What do you mean by 'call me on the basis of his business'?


----------



## bluemoon82 (Aug 1, 2012)

I mean he is doing business though small one. Can't he sponsor me on the basis of his business?


----------



## Joppa (Sep 7, 2009)

bluemoon82 said:


> I mean he is doing business though small one. Can't he sponsor me on the basis of his business?


Yes, but his profit from the business must be at least £18,600 a year. If he has certain other unearned income, such as investment, property rental etc, it can go towards the minimum, and savings, on the basis of 2.5 times the missing amount plus £16,000. So if he is £2000 short on income, he needs savings of 2.5 x 2000 plus 16,000 or £21,000.


----------



## bluemoon82 (Aug 1, 2012)

thanks Joppa. You are very nice.


----------



## bluemoon82 (Aug 1, 2012)

Hi Joppa,

I have another question from you. Does the below quotation apply on me as well as I am a non native belonging to an Asian country or it is only for the spouse who belongs to a European country. 

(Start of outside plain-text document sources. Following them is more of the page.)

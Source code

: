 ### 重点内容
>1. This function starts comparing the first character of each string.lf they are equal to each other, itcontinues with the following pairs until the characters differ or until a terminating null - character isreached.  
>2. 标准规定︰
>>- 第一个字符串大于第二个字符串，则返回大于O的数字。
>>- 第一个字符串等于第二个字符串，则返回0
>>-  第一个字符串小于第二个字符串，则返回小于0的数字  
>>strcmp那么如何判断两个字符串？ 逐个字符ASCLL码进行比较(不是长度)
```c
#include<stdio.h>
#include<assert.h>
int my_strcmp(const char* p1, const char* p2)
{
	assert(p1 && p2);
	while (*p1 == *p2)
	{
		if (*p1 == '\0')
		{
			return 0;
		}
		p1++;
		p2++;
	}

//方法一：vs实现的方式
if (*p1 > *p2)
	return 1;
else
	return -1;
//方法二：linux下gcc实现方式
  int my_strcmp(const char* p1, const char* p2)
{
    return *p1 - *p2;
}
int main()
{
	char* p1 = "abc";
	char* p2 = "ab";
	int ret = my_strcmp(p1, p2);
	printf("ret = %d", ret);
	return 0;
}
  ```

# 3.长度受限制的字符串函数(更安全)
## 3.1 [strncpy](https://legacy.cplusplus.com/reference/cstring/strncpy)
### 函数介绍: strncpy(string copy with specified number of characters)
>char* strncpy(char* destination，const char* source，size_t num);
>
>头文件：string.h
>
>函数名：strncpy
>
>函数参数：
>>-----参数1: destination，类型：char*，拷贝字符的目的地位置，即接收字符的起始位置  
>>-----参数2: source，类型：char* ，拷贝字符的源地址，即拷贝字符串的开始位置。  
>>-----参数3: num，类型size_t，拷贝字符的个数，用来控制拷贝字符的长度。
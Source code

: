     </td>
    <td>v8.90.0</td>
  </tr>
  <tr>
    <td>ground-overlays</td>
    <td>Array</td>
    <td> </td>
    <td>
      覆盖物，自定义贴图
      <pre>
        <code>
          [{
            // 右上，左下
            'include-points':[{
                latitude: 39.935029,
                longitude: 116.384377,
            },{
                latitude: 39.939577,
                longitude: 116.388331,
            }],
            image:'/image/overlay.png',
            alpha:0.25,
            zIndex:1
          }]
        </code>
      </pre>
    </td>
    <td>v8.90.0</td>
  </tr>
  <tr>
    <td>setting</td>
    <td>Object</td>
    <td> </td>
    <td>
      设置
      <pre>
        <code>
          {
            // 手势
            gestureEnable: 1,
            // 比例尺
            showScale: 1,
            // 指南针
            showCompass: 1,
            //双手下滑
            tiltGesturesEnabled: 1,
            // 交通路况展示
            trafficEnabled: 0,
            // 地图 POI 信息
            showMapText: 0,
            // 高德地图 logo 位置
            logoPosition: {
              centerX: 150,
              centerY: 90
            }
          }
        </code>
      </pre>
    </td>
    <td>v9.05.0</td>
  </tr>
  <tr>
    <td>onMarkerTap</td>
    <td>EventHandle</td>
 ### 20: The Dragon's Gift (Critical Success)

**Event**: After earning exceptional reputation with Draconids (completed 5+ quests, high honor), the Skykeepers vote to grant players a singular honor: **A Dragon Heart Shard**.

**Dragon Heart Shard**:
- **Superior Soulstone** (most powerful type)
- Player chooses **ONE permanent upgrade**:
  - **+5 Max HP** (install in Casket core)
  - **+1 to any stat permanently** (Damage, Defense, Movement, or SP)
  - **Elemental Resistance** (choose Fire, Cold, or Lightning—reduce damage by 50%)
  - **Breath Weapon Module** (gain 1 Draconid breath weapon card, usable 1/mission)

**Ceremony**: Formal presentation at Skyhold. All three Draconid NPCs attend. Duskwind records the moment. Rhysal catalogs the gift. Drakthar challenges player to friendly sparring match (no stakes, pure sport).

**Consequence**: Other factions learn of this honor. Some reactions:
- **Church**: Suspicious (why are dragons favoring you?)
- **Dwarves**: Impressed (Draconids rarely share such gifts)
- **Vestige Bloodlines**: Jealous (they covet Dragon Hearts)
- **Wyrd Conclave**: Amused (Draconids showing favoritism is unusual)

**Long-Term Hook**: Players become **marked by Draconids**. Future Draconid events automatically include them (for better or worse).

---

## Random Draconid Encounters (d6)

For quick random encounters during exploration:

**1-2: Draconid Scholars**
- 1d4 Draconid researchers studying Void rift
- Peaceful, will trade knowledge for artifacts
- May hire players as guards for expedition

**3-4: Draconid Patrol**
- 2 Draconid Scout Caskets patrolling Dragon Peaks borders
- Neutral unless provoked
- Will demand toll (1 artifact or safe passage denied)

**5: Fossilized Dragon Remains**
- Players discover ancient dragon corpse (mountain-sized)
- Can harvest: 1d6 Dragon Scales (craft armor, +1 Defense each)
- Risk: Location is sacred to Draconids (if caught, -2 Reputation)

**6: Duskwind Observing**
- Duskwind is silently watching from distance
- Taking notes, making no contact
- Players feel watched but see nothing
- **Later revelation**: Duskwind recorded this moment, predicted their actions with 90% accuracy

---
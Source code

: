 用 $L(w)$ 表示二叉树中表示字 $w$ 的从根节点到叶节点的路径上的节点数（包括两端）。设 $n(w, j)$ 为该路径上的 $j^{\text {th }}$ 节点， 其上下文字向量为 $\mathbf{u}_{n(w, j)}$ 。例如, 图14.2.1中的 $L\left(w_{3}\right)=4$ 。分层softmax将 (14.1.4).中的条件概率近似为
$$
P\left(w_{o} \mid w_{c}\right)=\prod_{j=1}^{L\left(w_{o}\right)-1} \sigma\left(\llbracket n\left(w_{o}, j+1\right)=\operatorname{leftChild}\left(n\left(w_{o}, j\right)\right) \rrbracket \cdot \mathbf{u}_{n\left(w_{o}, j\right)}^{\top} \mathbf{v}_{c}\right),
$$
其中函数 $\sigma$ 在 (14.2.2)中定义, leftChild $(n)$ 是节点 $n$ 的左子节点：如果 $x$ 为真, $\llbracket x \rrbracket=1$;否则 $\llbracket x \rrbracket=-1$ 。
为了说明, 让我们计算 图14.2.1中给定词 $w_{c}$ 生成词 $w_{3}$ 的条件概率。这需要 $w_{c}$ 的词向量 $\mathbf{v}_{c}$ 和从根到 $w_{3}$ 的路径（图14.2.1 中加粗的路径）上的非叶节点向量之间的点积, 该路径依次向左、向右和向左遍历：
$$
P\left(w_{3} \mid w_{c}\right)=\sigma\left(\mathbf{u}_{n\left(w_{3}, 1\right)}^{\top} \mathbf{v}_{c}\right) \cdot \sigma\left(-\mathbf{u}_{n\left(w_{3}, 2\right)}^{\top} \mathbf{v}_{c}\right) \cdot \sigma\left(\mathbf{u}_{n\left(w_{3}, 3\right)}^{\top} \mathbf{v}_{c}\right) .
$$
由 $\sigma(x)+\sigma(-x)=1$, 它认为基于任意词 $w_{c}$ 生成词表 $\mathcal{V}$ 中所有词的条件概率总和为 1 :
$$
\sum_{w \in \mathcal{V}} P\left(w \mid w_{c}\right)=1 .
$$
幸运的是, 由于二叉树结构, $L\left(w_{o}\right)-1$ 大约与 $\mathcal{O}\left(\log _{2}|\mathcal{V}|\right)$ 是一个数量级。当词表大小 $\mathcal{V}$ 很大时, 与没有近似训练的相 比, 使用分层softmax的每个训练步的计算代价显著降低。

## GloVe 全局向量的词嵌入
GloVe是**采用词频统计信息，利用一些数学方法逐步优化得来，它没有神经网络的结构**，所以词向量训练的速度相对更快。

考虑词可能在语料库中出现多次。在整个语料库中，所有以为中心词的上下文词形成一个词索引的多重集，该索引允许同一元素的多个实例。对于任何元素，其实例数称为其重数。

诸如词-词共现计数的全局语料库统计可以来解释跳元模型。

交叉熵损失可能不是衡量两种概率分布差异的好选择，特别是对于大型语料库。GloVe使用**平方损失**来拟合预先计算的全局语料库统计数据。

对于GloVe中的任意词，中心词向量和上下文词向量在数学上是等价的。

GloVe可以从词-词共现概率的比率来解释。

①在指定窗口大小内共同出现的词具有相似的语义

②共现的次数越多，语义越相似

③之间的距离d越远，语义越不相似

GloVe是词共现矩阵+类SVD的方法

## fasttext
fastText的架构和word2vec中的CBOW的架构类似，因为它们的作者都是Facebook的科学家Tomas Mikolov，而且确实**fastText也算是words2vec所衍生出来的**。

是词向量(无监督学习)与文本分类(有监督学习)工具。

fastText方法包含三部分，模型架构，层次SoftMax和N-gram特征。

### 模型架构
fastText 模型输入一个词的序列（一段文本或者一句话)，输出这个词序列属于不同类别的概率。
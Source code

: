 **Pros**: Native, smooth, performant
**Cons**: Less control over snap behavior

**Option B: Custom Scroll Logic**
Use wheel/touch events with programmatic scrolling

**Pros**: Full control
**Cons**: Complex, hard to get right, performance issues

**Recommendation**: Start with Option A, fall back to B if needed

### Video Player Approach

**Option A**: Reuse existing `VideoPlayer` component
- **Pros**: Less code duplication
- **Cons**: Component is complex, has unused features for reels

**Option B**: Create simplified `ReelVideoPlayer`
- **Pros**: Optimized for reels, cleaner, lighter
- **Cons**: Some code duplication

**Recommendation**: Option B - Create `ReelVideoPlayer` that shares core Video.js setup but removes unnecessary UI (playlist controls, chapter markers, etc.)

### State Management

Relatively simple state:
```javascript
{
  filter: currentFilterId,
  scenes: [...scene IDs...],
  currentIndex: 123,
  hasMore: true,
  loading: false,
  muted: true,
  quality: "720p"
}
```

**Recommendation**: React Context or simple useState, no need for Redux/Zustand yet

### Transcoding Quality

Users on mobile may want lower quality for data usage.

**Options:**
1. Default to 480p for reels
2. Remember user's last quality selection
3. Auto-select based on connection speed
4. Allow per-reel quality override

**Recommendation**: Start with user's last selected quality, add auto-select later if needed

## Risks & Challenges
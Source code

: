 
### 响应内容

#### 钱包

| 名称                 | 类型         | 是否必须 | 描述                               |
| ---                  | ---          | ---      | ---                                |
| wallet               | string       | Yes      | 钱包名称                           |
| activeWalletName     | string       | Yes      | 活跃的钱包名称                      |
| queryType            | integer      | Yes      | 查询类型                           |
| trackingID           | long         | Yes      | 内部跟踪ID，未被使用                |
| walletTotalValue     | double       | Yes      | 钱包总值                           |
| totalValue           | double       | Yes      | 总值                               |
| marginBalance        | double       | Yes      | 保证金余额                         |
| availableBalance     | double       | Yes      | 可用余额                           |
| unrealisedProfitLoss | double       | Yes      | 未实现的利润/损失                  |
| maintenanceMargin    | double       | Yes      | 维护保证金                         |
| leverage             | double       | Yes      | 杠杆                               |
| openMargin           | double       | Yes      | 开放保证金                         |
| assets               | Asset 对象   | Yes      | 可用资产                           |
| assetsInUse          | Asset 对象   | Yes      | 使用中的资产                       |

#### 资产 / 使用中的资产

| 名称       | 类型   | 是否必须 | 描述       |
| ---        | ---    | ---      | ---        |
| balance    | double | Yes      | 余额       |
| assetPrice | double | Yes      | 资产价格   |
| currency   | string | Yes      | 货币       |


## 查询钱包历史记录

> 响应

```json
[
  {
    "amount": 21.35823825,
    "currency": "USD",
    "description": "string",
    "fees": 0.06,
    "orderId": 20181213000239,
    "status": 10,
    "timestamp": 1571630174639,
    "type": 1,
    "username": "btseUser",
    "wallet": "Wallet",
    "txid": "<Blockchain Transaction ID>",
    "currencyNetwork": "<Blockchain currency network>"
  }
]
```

"If your British spouse/partner were to get a job in another EU/EEA country, like France, and you both go and live there for a length of time (unspecified but a minimum of 6 months would be a sensible guide), then you can apply for EEA family permit to come to UK with your spouse, bypassing UK spouse visa rules (called Surinder Singh judgement). There is no financial requirement if you are both coming to UK together, the permit is issued free and you can apply for a five-year residence card after arrival, giving you a proof of the right to work. After 5 years you can apply for settlement (permanent residency)."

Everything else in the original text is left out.